By the time he returned to the foreign ministry in 2005, Elias was placed as a non-managerial staff at the directorate for commodity and standardization. The next year, he returned to the technical cooperation directorate as the deputy director for the Asia Pacific region. Two years later, on 3 November 2008 Elias became the secretary of the information and public diplomacy directorate general.

In mid-2011, Elias was nominated by president Susilo Bambang Yudhoyono as ambassador to Finland with concurrent accreditation to Estonia. Elias passed his assessment by the House of Representative's first commission on 24 August 2011. After he was sworn in on 21 December 2011, he received his duties from charge d'affaires ad interim Siti Azzah Murad on 6 February 2012 and presented his credentials to president Sauli Niinistö of Finland on 22 March 2012 and to president Toomas Hendrik Ilves of Estonia on 24 April 2012. His term ended on 29 January 2016 and was replaced by charge d'affaires ad interim Andalusi Aristaputri.

Upon retiring from the diplomatic service, Elias became the general manager of Risun Indonesia, the subsidiary of the China-based coke producing China Risun company and also became a senior advisor to the parent company.
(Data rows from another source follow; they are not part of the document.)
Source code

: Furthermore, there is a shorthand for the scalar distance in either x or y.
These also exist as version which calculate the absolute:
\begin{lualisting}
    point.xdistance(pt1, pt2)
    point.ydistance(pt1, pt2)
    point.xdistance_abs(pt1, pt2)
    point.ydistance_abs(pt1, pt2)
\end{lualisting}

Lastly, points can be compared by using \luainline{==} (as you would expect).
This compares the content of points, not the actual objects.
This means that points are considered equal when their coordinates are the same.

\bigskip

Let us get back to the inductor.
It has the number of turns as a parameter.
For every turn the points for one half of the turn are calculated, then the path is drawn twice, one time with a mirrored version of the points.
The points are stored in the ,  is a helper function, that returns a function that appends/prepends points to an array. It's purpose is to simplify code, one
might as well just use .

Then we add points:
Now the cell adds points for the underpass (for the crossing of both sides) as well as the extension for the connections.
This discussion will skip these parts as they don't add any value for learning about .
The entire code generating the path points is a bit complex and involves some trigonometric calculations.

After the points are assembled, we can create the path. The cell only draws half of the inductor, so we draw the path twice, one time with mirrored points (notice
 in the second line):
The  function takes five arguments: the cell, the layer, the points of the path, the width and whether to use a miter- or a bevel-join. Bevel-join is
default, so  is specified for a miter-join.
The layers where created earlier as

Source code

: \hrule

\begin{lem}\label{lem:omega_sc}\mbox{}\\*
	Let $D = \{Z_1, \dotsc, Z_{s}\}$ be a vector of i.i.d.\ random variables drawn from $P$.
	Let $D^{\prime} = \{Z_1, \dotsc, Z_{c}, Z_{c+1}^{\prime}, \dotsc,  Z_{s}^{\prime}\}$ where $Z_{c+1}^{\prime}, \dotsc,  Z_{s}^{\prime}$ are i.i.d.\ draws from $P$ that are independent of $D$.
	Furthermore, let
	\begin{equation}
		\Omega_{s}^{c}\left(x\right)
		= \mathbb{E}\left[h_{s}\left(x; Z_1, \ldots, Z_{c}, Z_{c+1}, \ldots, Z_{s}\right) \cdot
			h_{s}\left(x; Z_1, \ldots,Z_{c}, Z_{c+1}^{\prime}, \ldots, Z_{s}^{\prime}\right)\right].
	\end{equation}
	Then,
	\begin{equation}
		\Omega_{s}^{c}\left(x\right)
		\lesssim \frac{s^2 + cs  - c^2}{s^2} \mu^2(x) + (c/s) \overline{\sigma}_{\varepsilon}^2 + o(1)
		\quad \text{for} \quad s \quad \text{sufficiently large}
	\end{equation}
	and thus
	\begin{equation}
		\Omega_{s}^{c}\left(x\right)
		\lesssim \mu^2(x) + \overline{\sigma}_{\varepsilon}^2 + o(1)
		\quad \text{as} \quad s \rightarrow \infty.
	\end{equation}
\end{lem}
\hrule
Following the establishment of the Association of Indonesia Coke Industry in May 2025, Elias became the association's chair.

== Personal life ==
Elias is married to Agnes Bangun and has two daughters. Elias adheres to the Roman Catholic faith and is a community leader in his parish. Elias loves to paint as a way to express his feelings and always tries to spend as much time possible with his family.